The growing national scrutiny of facility fees charged by hospitals is placing many physicians in the difficult position of factoring costs into treatment decisions, and prompting a debate on whether physicians have a responsibility to engage patients on the financial side-effects of recommended treatments.

The growing national scrutiny of facility fees charged by hospitals is placing many physicians in the difficult position of factoring costs into treatment decisions, and prompting a debate on whether physicians have a responsibility to engage patients on the financial side-effects of recommended treatments.

Since October, hospital-owned physician practices in Connecticut that charge facility fees have been legally required to notify patients of the fees in advance, one of the latest developments in the ongoing contentious fee debate as more physicians nationwide opt for employment over independent practice.

Read more: How facility fees give independent physicians the advantage

The Connecticut law, believed to be the first according to that state’s attorney general office, builds on other recent scrutiny of facility fees, which are sometimes added on top of the physician’s professional fee. In nearby Rhode Island, the attorney general’s office also is monitoring fees, with the possibility of filing legislation to shed better light on medical pricing, according to a spokesperson there.

Earlier this year, the Medicare Payment Advisory Commission (MEDPAC) recommended adjusting the rates for some medical services provided in hospital outpatient departments “so they more closely align with the rates paid in freestanding physician offices.”

The American Hospital Association says the higher rates are needed to cover all of the additional facility and patient care requirements stipulated by the Centers for Medicare & Medicaid Services (CMS) and numerous other entities, once a physician practice bills under the umbrella of a hospital system. “All of those requirements that are on a hospital outpatient department-that’s why CMS pays at the higher outpatient rate rather than the physician fee schedule,” says Erik Rasmussen, AHA’s vice president of legislative affairs. 

Meanwhile, hospital employment is becoming increasingly common among physicians. In 2012, 29% of doctors worked
directly for a hospital or for a practice that was at least partially hospital owned, compared with 16.3% in 2007, according to the most recent survey data from the American Medical Association.

For doctors practicing on both sides of the fee divide, the costs and growing public discussion holds the potential to alter the competitive landscape as they jockey for patients. The higher price tag increasingly is being shouldered by patients, a result of the proliferation of high-deductible plans among both employer-funded policies and those sold through the health exchanges established by the Affordable Care Act. 
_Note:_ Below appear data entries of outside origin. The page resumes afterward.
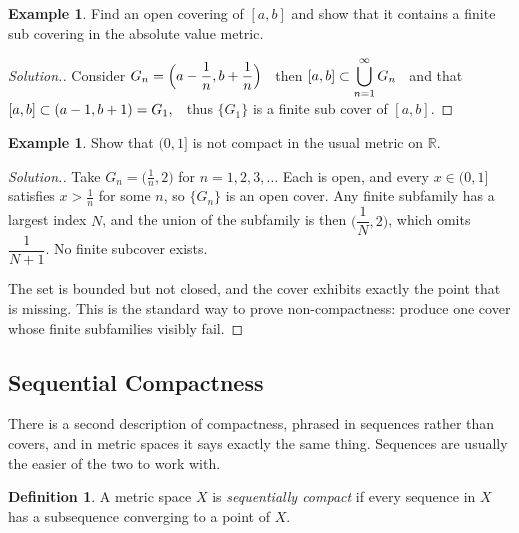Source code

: \documentclass[11pt,a4paper]{article}
\theoremstyle{definition}
\newtheorem{defn}[thm]{Definition}
\newtheorem{exa}[thm]{Example}
\newenvironment{solution}
  {\renewcommand{\qedsymbol}{}\begin{proof}[\textit{Solution}.]}
  {\end{proof}}
\begin{document}
\begin{exa}
Find an open covering of $[a,b]$ and show that it contains a finite sub covering
in the absolute value metric.
\end{exa}

\begin{solution}
Consider \hspace{0.2cm}$G_n=\Big(a-\dfrac{1}{n},b+\dfrac{1}{n}\Big)\hspace{0.2cm}$
then \hspace{0.2cm}$\displaystyle{[a,b]\subset \bigcup^{\infty}_{n=1}G_n}\hspace{0.2cm}$
and that \hspace{0.2cm}$[a,b]\subset (a-1,b+1)=G_1,\hspace{0.2cm}$ thus
$\{G_1\}$ is a finite sub cover of $[a,b]$.
\end{solution}

\begin{exa}
Show that $(0,1]$ is not compact in the usual metric on $\mathbb{R}$.
\end{exa}

\begin{solution}
Take $\displaystyle{G_n = \Big(\frac1n , 2\Big)}$ for $n=1,2,3,\dots$ Each is
open, and every $x\in(0,1]$ satisfies $x>\frac1n$ for some $n$, so
$\{G_n\}$ is an open cover. Any finite subfamily has a largest index $N$, and
the union of the subfamily is then $\Big(\dfrac1N,2\Big)$, which omits
$\dfrac{1}{N+1}$. No finite subcover exists.

The set is bounded but not closed, and the cover exhibits exactly the point that
is missing. This is the standard way to prove non-compactness: produce one cover
whose finite subfamilies visibly fail.
\end{solution}

\pagebreak

\subsection{Sequential Compactness}

There is a second description of compactness, phrased in sequences rather than
covers, and in metric spaces it says exactly the same thing. Sequences are
usually the easier of the two to work with.

\begin{defn}
A metric space $X$ is \emph{sequentially compact} if every sequence in $X$ has a
subsequence converging to a point of $X$.
\end{defn}
\end{document}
Among the emerging conundrums: When doctors who don’t charge a facility fee refer a patient, should they tell them which physicians do and which ones don’t? 

Another practical dilemma: How should newly-employed doctors educate patients about the additional billing cost?

Read more: Monopolizing medicine, or why hospital consolidation may increase healthcare costs

Doug Gerard, MD, a general internist in New Hartford, Connecticut, who submitted written testimony supporting the state law, says that now he avoids referring patients to employed doctors in his local community. At the same time, he sympathizes with those doctors who, he says, pursued employment to avoid the overhead, regulatory and other headaches of independent practice, and find themselves “stuck in this quandary,” as Gerard describes it.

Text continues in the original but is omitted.